ASSIGNED TASK:
Everything from the line with "sudo ethtool -K" down to the line with "you change weapons." below must be printed exactly, those two lines included. Exclude pictures.

#### DATA EXTRACT

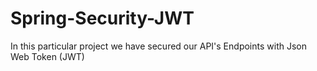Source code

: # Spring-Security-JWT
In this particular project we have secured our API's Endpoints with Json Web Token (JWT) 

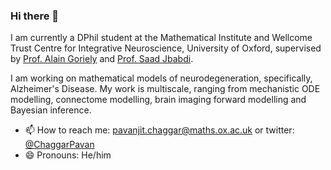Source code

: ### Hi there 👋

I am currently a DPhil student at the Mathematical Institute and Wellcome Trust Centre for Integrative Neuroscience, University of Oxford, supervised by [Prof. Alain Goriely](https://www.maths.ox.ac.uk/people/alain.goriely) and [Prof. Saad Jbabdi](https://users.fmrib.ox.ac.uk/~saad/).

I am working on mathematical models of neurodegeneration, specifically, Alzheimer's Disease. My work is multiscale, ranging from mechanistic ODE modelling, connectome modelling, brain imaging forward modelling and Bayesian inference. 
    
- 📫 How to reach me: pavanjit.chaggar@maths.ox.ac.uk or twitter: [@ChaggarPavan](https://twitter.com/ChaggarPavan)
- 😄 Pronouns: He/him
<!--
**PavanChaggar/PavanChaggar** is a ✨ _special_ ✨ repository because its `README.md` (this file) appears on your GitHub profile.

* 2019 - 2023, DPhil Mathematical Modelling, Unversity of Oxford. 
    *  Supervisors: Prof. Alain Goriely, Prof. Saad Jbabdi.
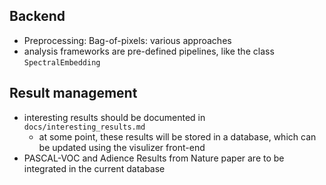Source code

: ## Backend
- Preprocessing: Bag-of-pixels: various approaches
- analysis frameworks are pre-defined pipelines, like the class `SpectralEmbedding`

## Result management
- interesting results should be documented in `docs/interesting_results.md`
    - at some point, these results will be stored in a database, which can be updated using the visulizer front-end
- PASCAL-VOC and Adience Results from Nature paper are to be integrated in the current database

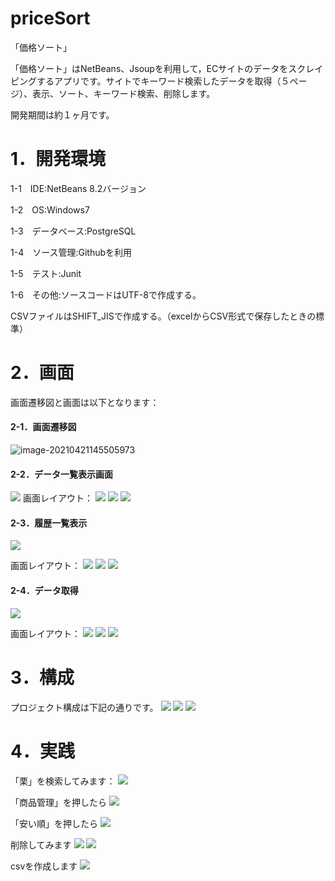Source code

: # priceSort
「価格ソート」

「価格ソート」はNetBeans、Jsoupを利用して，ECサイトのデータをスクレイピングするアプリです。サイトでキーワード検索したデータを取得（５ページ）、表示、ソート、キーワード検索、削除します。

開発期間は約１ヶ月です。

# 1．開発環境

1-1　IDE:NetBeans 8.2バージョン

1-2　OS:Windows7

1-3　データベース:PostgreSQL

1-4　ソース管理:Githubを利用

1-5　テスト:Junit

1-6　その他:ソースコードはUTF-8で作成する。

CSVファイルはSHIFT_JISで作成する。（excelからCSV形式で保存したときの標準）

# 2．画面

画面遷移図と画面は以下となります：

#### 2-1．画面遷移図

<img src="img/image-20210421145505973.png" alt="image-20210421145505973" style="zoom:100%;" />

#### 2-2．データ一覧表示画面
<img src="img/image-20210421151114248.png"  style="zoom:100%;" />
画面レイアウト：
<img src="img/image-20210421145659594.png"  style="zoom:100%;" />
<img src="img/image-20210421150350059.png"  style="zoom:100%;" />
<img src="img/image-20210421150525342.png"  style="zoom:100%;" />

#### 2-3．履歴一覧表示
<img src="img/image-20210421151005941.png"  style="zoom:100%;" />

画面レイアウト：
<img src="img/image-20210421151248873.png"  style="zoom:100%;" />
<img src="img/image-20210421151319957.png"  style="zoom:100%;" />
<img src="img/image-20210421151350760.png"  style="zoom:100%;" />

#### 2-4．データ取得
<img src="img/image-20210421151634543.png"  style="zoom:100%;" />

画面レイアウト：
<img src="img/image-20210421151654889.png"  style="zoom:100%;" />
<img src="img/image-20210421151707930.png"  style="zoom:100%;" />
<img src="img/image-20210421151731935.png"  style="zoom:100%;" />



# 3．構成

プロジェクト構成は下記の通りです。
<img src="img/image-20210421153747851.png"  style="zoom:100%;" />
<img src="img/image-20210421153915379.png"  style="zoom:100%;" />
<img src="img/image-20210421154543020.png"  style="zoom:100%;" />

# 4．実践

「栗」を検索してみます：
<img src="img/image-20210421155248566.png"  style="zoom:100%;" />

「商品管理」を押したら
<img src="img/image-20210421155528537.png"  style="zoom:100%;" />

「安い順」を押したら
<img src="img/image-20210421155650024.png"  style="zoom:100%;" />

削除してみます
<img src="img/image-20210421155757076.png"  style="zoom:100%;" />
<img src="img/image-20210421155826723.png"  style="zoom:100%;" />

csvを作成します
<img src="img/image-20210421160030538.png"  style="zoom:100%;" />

########
#### DATA EXTRACT

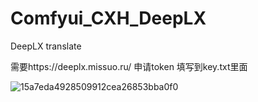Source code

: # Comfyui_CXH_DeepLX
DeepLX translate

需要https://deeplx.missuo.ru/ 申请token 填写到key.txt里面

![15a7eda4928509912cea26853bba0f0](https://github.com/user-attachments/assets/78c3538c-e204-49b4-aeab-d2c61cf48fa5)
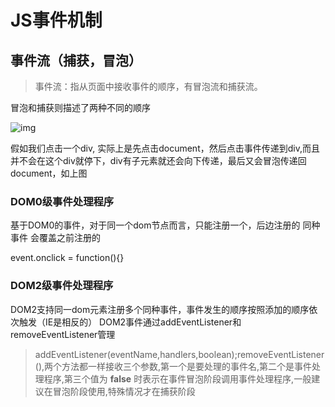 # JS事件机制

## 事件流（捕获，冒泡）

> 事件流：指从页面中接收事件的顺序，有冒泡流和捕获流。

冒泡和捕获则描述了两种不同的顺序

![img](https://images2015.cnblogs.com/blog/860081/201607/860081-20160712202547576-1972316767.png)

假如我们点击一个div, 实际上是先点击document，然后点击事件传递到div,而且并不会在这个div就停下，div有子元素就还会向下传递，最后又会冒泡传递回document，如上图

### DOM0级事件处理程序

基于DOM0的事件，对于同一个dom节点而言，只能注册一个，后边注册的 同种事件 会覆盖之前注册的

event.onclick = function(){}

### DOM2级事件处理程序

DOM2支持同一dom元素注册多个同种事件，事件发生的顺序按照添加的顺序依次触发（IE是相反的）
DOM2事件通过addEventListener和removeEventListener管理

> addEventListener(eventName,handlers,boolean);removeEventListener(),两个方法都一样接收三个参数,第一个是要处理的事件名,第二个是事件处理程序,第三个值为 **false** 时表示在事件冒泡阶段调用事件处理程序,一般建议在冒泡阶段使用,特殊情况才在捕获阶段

########
#### DATA EXTRACT

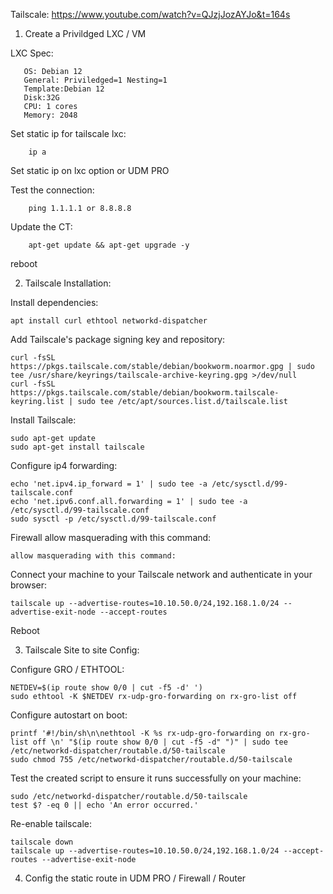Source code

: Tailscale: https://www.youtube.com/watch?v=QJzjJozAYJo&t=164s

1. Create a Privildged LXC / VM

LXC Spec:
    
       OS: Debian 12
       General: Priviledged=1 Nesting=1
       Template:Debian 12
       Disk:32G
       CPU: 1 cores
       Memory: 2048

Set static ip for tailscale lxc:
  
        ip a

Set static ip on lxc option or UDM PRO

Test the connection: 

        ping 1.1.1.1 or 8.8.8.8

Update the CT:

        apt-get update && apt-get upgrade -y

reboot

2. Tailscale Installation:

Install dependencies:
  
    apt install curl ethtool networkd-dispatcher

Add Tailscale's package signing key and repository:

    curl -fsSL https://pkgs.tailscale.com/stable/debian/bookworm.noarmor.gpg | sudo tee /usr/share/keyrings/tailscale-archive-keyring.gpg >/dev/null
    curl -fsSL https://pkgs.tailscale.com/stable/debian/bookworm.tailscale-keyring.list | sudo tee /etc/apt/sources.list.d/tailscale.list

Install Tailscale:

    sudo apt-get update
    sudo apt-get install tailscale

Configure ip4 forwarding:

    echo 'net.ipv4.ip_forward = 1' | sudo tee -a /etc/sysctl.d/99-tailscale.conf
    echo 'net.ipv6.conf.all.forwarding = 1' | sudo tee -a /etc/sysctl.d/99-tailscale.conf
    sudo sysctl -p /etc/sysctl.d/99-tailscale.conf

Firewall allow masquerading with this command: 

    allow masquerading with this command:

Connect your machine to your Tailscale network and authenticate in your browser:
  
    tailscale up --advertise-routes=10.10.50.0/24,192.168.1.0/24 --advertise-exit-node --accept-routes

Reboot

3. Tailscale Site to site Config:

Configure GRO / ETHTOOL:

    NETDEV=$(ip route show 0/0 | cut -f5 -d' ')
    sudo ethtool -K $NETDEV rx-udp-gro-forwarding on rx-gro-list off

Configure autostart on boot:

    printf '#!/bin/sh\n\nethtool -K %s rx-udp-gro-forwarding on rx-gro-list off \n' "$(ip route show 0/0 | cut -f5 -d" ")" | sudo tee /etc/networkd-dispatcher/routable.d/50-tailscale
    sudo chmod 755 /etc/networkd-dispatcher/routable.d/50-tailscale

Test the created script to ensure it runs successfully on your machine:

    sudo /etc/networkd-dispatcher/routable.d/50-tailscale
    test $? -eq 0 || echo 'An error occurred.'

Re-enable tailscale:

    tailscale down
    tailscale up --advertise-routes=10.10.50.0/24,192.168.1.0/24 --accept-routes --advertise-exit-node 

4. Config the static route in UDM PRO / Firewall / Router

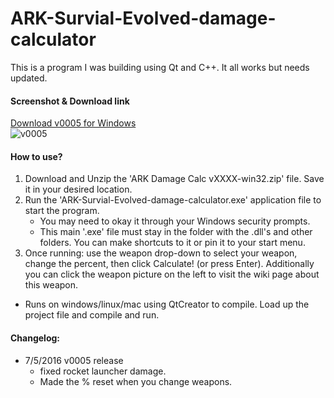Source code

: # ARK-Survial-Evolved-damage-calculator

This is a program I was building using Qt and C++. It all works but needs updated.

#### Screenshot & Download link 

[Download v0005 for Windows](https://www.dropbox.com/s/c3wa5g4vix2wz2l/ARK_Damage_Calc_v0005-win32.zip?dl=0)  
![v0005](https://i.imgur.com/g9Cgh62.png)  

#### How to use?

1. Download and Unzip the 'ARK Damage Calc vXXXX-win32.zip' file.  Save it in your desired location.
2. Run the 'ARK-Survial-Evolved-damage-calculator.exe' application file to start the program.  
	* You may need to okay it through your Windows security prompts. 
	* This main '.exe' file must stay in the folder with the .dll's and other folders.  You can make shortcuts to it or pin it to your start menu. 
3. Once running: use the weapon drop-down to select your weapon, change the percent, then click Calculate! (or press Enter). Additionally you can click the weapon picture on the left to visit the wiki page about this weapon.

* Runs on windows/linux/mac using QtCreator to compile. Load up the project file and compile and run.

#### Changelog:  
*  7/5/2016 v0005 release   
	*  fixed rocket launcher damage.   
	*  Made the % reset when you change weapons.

########

SOLUTION BELOW:
    sudo ethtool -K $NETDEV rx-udp-gro-forwarding on rx-gro-list off

Configure autostart on boot:

    printf '#!/bin/sh\n\nethtool -K %s rx-udp-gro-forwarding on rx-gro-list off \n' "$(ip route show 0/0 | cut -f5 -d" ")" | sudo tee /etc/networkd-dispatcher/routable.d/50-tailscale
    sudo chmod 755 /etc/networkd-dispatcher/routable.d/50-tailscale

Test the created script to ensure it runs successfully on your machine:

    sudo /etc/networkd-dispatcher/routable.d/50-tailscale
    test $? -eq 0 || echo 'An error occurred.'

Re-enable tailscale:

    tailscale down
    tailscale up --advertise-routes=10.10.50.0/24,192.168.1.0/24 --accept-routes --advertise-exit-node 

4. Config the static route in UDM PRO / Firewall / Router

Source code

: # ARK-Survial-Evolved-damage-calculator

This is a program I was building using Qt and C++. It all works but needs updated.

#### Screenshot & Download link 

[Download v0005 for Windows](https://www.dropbox.com/s/c3wa5g4vix2wz2l/ARK_Damage_Calc_v0005-win32.zip?dl=0)  
![v0005](https://i.imgur.com/g9Cgh62.png)  

#### How to use?

1. Download and Unzip the 'ARK Damage Calc vXXXX-win32.zip' file.  Save it in your desired location.
2. Run the 'ARK-Survial-Evolved-damage-calculator.exe' application file to start the program.  
	* You may need to okay it through your Windows security prompts. 
	* This main '.exe' file must stay in the folder with the .dll's and other folders.  You can make shortcuts to it or pin it to your start menu. 
3. Once running: use the weapon drop-down to select your weapon, change the percent, then click Calculate! (or press Enter). Additionally you can click the weapon picture on the left to visit the wiki page about this weapon.

* Runs on windows/linux/mac using QtCreator to compile. Load up the project file and compile and run.

#### Changelog:  
*  7/5/2016 v0005 release   
	*  fixed rocket launcher damage.   
	*  Made the % reset when you change weapons.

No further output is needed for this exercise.